[Start of Attachment]

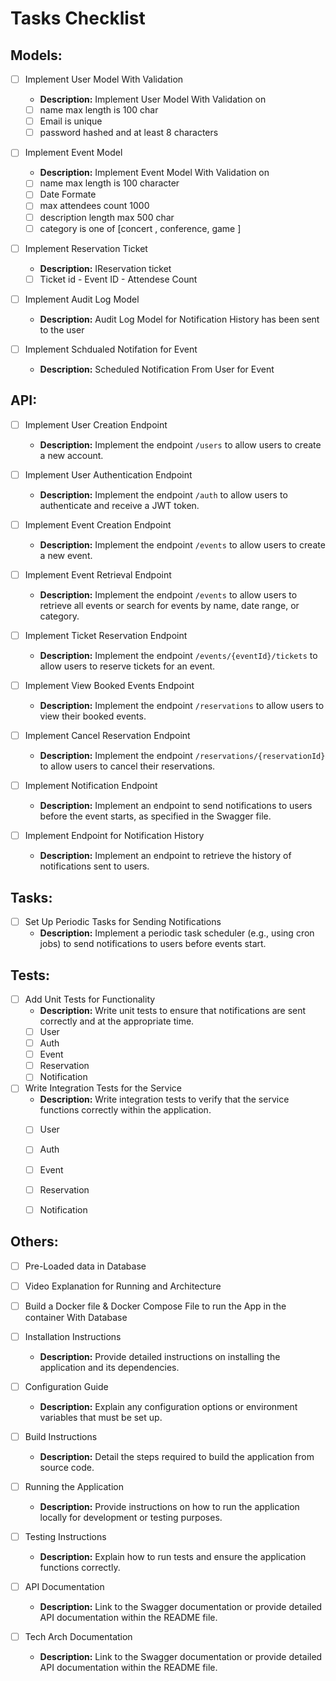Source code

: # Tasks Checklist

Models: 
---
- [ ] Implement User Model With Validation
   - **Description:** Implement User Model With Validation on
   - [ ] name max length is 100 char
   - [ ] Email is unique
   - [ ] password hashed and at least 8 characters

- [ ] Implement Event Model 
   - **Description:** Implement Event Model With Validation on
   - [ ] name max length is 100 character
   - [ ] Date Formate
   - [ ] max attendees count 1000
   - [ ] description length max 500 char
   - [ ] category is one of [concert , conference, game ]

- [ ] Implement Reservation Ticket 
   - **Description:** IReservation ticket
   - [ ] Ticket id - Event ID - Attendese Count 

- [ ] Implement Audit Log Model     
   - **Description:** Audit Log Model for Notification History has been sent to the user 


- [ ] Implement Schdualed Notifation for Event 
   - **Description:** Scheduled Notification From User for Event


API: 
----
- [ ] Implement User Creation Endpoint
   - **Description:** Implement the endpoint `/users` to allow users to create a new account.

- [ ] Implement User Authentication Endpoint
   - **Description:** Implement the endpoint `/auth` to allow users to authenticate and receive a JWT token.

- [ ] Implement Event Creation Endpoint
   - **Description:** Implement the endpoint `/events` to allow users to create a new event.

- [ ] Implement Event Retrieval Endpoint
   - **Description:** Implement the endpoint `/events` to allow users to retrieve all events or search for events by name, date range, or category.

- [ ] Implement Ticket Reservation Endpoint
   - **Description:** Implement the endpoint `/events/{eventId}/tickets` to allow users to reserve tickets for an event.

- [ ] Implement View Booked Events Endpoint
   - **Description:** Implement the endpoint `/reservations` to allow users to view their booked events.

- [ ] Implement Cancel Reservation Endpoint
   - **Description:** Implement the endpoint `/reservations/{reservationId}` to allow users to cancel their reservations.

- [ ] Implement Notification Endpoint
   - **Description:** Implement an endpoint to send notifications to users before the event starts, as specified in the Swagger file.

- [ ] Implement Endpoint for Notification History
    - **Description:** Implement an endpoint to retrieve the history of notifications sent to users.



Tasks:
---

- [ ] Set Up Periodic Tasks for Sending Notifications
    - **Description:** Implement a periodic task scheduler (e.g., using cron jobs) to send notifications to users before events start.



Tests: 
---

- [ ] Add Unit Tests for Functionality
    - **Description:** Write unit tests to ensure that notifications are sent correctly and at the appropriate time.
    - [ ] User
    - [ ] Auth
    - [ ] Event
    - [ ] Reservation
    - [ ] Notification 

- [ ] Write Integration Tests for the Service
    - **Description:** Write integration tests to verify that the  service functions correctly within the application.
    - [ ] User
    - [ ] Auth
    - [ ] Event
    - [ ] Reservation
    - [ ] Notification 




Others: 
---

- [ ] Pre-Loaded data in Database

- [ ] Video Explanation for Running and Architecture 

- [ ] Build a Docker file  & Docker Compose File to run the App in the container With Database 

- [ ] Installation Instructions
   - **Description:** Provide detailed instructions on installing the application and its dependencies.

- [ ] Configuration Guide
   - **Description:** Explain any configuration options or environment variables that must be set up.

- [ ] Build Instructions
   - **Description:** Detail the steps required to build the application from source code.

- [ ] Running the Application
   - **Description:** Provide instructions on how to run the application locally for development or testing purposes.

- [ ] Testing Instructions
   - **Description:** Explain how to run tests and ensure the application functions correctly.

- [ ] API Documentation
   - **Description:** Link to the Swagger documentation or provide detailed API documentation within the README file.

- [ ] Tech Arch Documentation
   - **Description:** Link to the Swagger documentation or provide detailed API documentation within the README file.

[End of Attachment]
[Start of Attachment]

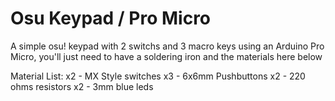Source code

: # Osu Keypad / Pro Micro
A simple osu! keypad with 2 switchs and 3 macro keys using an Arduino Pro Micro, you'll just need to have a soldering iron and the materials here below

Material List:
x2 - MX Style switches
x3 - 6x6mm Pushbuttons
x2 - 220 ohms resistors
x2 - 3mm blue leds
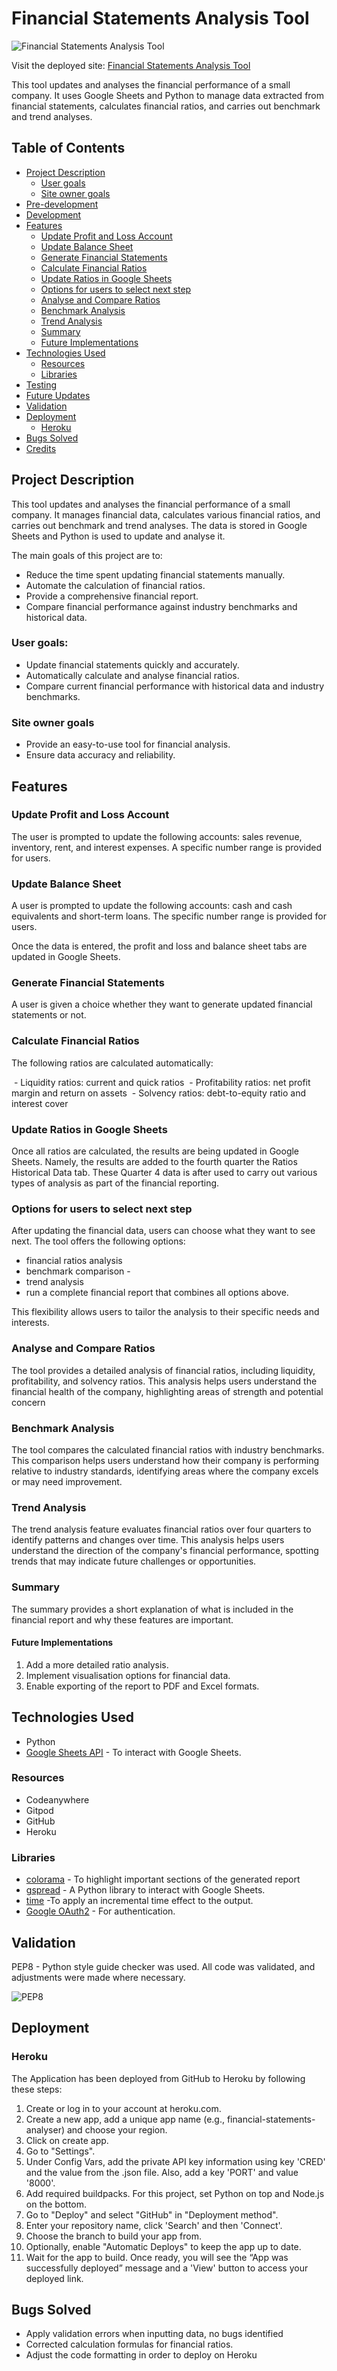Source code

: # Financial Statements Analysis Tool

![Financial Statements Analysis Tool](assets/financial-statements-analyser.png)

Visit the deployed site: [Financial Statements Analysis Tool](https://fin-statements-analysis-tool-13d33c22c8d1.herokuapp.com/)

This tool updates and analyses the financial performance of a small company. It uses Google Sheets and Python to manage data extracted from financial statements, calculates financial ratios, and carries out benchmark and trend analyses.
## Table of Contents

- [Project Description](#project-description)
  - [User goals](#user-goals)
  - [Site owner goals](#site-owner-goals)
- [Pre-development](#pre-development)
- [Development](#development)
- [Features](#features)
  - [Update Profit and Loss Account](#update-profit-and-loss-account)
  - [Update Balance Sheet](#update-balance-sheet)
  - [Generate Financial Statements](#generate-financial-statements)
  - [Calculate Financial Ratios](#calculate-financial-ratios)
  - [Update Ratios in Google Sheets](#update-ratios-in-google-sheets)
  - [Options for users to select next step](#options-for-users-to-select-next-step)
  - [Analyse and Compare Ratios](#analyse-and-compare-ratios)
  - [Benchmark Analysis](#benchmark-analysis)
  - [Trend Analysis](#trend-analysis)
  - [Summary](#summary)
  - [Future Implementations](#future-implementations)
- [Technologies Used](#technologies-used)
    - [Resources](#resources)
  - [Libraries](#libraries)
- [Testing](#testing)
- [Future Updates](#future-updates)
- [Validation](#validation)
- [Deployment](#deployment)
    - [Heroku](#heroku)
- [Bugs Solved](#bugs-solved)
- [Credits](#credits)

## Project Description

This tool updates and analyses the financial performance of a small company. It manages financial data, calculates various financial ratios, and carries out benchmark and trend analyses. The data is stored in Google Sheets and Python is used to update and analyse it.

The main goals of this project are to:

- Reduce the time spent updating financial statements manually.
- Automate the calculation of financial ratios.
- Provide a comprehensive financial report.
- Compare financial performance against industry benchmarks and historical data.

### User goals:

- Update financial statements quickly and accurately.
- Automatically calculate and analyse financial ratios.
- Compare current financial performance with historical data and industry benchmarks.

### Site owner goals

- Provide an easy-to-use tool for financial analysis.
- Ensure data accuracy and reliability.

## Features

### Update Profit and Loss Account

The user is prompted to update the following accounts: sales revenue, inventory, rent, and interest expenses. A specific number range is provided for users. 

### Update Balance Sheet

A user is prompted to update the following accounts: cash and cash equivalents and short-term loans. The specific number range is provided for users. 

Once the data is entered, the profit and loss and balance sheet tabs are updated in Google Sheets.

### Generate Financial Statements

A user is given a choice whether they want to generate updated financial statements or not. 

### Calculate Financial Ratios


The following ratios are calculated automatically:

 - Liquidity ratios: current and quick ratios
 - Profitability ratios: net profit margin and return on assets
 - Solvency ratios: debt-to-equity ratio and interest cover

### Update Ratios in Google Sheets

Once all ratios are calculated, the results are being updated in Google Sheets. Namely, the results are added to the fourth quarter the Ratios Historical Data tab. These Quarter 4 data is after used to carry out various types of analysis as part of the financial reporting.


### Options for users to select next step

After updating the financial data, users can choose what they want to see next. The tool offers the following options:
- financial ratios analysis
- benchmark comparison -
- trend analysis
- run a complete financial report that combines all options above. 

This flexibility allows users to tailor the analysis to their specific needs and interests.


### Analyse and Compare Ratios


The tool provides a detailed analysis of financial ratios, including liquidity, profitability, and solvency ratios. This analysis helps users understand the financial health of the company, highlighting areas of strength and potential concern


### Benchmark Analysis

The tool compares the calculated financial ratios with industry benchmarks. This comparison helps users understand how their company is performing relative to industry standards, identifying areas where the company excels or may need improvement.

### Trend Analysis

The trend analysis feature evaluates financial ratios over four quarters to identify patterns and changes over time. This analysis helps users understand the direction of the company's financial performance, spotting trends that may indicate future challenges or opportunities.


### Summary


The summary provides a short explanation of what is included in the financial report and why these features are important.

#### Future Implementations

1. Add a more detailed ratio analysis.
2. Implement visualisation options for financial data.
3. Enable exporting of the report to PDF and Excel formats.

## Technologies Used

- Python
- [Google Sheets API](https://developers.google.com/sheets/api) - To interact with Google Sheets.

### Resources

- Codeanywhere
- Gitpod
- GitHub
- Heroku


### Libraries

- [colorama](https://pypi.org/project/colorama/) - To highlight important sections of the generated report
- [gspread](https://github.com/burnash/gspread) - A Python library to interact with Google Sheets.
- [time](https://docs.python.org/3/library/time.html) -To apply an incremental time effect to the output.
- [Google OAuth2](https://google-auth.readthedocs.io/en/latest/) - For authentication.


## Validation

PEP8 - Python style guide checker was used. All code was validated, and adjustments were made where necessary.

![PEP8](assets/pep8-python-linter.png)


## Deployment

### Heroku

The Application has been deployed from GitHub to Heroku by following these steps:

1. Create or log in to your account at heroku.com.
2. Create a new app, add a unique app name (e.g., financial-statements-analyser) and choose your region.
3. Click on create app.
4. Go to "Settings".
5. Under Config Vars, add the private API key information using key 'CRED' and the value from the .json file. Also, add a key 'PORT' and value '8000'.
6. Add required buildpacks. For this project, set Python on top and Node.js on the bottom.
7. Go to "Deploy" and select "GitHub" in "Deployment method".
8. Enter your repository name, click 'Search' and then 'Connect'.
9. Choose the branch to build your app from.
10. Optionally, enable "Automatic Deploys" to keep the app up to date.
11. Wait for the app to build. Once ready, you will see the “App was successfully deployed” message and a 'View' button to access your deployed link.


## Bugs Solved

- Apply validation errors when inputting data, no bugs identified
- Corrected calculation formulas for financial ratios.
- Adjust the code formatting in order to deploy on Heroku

[End of Attachment]

__Exercise aim__:
Set down, unchanged, only those lines above that fall between the line with "- Compare current" and the line with "A user is prompted", the two end lines included.

__Final answer__:
- Compare current financial performance with historical data and industry benchmarks.

### Site owner goals

- Provide an easy-to-use tool for financial analysis.
- Ensure data accuracy and reliability.

## Features

### Update Profit and Loss Account

The user is prompted to update the following accounts: sales revenue, inventory, rent, and interest expenses. A specific number range is provided for users. 

### Update Balance Sheet

A user is prompted to update the following accounts: cash and cash equivalents and short-term loans. The specific number range is provided for users. 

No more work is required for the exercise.